### Data for analysis
-*-

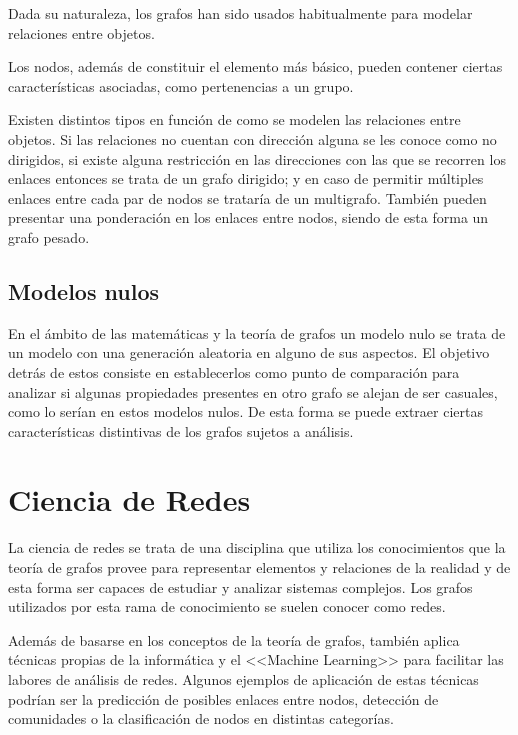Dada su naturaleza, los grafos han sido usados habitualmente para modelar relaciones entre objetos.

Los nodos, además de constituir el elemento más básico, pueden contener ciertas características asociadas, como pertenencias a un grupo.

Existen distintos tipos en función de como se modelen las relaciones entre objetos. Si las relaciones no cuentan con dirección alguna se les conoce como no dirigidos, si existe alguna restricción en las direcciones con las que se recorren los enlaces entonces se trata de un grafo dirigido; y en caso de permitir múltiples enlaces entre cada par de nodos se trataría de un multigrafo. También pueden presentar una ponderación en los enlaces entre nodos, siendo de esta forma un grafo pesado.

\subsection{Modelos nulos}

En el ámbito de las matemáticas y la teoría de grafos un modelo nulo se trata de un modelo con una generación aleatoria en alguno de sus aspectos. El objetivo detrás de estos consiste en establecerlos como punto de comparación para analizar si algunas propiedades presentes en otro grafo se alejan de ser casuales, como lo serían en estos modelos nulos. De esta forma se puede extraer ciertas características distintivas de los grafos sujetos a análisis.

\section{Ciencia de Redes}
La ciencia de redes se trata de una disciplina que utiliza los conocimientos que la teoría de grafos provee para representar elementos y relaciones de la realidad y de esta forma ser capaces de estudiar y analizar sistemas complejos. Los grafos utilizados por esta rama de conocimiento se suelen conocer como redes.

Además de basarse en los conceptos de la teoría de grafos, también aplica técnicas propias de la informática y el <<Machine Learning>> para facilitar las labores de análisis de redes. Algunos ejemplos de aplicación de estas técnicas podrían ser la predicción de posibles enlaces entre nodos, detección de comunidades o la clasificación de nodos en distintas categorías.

-*-

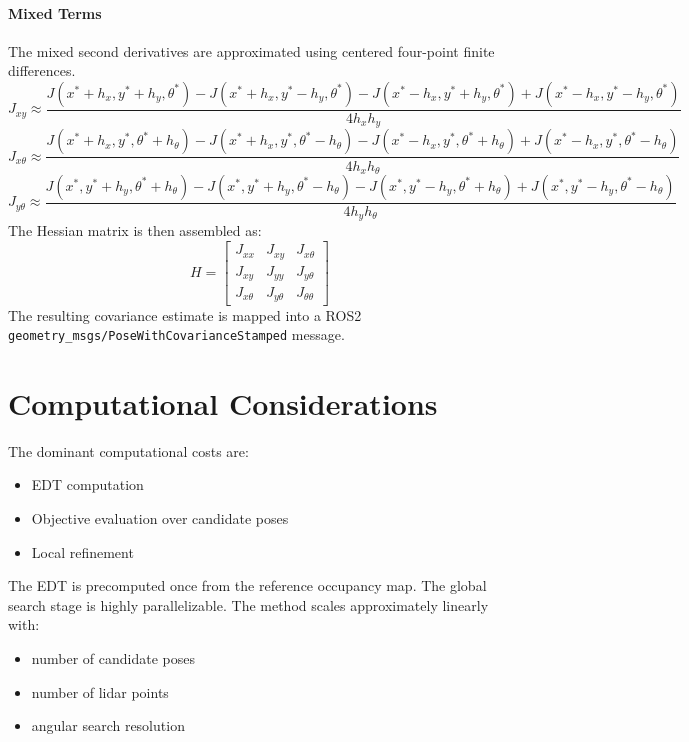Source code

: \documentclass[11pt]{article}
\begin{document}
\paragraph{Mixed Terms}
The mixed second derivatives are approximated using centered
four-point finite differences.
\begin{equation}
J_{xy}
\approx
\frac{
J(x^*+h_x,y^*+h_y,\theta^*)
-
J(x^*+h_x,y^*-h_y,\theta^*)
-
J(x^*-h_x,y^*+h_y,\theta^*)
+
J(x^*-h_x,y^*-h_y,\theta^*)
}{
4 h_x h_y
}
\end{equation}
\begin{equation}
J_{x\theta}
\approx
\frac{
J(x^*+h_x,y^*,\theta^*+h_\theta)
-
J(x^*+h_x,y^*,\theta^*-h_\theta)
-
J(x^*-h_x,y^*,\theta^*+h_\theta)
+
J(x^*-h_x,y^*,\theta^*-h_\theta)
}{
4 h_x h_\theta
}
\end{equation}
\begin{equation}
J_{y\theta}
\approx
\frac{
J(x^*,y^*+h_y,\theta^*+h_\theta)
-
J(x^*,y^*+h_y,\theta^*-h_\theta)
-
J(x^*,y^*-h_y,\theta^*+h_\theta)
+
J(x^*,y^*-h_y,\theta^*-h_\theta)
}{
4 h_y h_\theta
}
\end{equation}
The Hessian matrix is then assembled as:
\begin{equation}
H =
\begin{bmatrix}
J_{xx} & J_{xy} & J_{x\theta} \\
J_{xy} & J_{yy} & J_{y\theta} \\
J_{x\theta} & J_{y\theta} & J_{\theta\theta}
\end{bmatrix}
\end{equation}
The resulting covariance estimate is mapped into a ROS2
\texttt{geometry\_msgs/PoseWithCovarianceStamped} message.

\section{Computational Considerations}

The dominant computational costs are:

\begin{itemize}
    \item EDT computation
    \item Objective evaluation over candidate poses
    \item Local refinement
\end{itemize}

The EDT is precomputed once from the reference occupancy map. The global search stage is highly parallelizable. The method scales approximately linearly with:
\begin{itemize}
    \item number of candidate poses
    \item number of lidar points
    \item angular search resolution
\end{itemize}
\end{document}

-*-

### Your assignment
Go through the listing above and return each line where the word "number" occurs.

### Task response
    \item number of candidate poses
    \item number of lidar points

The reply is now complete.